Peter Melicher: Das Heeresgeschichtliche Museum oder die große Camouflage



Ingeborg Bachmann schreibt über die Figur “Malina” in ihrem gleichnamigen Roman: “Aus Gründen der Tarnung Staatsbeamter der Klasse A, angestellt im Österreichischen Heeresmuseum, wo es ihm ein abgeschlossenes Studium der Geschichte (Hauptfach) und Kunstgeschichte (Nebenfach) ermöglichten, unterzukommen und einen günstigen Platz einzunehmen, auf dem er vorrückt, ohne sich zu bewegen, ohne sich je bemerkbar zu machen durch Einmischungen, Ehrgeiz, Forderungen oder unlautere Verbesserungsgedanken an den Prozeduren und schriftlichen Vorgängen zwischen dem Verteidigungsministerium am Franz-Josefs-Kai und dem Museum im Arsenal, das, ohne besonders aufzufallen, zu den merkwürdigsten Einrichtungen unserer Stadt gehört.”[1]


Tatsächlich handelt es sich beim Museum im Arsenal bis heute um einen ganzen Komplex von Merkwürdigkeiten. Zunächst scheint es, dass die Zeit stehen geblieben sei. So als ob es einem Konservator gelungen wäre, die gegenständlichen Reste einer seltsamen, längst untergegangenen Institution, der kaiserlichen Armee, in einem sehr eigentümlichen Glanz zu bewahren, vor allen Anfechtungen nachfolgender Generationen und vor allem etwas zu retten, von dem man in anderen, profanen Zusammenhängen heute gar nicht mehr sicher ist, ob es überhaupt existiert: den Geist dieser kaiserlichen Armee. Und diesem Geist ist es gerade wesentlich, mit der Geschichte der Armee nur insofern zu tun zu haben, als er ihre äußere Haut (bestehend aus dem ästhetischen Code, der sich in den Uniformen, den Fahnen, den Orden, den Schlachtengemälden, den Waffen und den Bildern und Büsten der mehr oder weniger bedeutenden Heerführer manifestiert) benützt, um von allem, was mit ihr viel mehr und viel stärker zu tun gehabt hat, abzulenken. Es geht dabei, einem militärischen Geist nicht unwürdig, um ein großes Täuschungsmanöver. Denn die gigantische Kultstätte, die sich einer Sammlung von Reliquien (einst umkämpften Feldzeichen, glänzenden Waffen und bunten Uniformen) und der Wirkung von Heldenlegenden bedient, zelebriert mit den Mitteln der Andacht und der Faszination einen vergleichsweise antiquiert anmutenden, gleichwohl noch immer funktionierenden militärischen Fetischismus. Zu vergessen ist allerdings nicht, dass im Zentrum des Kultes das Opfer steht und dass das, was geopfert wird, stets das Denken ist: Zuerst einmal das Denken der Militärhistoriker, im weiteren das der faszinierten Besucher, die sich in den Bann der glänzenden, pittoresken Fassade der Objekte und der mit ihnen verbundenen Legenden haben ziehen lassen.
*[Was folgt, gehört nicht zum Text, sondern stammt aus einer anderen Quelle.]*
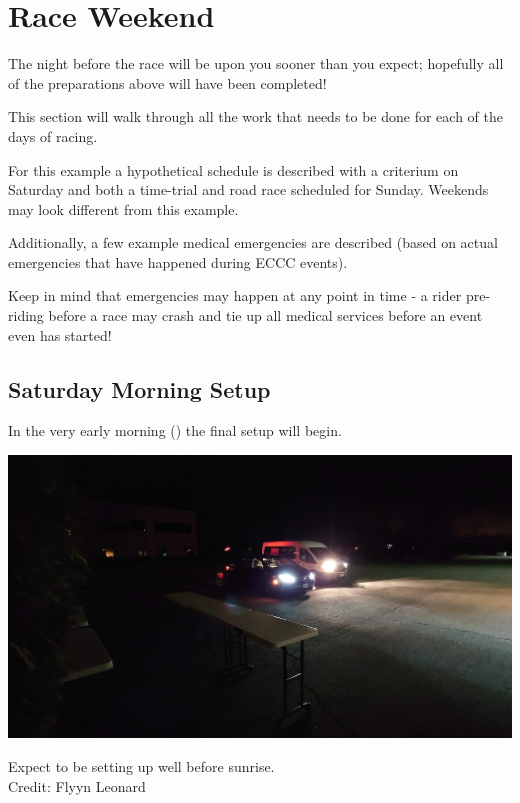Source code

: \documentclass[
  letterpaper, %
  fontsize=10pt, %
  twoside=true,
  chapterentrydots=true, %
  numbers=noenddot,
  fontmethod=tex,
]{kaobook}
\begin{document}

\section{Race Weekend}

The night before the race will be upon you sooner than you expect;
hopefully all of the preparations above will have been completed!

This section will walk through all the work that needs to be done for each of the days of racing.

For this example a hypothetical schedule is described with a criterium on Saturday and both a time-trial and road race scheduled for Sunday.
Weekends may look different from this example.

Additionally, a few example medical emergencies are described
(based on actual emergencies that have happened during ECCC events).

Keep in mind that emergencies may happen at any point in time -
a rider pre-riding before a race may crash and tie up all medical services before an event even has started!


\subsection{Saturday Morning Setup}

In the very early morning ()
the final setup will begin.

\begin{marginfigure}[-10pt]
\includegraphics{2022_umass_early_am.jpg}
\caption[Early morning race setup]{Expect to be setting up well before sunrise.\\
          Credit: Flyyn Leonard}
\end{marginfigure}
\end{document}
Obwohl das Heeresgeschichtliche Museum zahlreiche Relikte aus dem Fundus der untergegangenen k. (u.) k. Armee präsentiert, repräsentiert die aus diesen Relikten aufgebaute Fassade nicht die Geschichte der Armee, sondern etwas anderes. Die k. (u.) k. Armee war eine äußerst komplexe soziale Institution mit zahlreichen (politischen, pädagogischen, ökonomischen, ästhetischen etc.) Funktionen. Sie befand sich in einer permanenten und vielschichtigen Auseinandersetzung mit dem gesellschaftlichen, ökonomischen und politischen System der Gesellschaft. Von all dem erzählt die glänzende Fassade der Relikte, die das Heeresgeschichtliche Museum in überwältigender Dichte versammelt, nichts. Und damit ist in einer gelungenen Ablenkung die Geschichte der Armee hinter ihren vermeintlichen Spuren wohl endgültig zum Verschwinden gebracht. Dadurch wird jedoch das Museum im Arsenal zu einem Erinnerungsort, der mit den Mitteln einer politischen und epistemologischen Kriegslist (“Wir haben das Original!”[2]) im tiefsten Frieden einen höheren Militarismus zelebriert.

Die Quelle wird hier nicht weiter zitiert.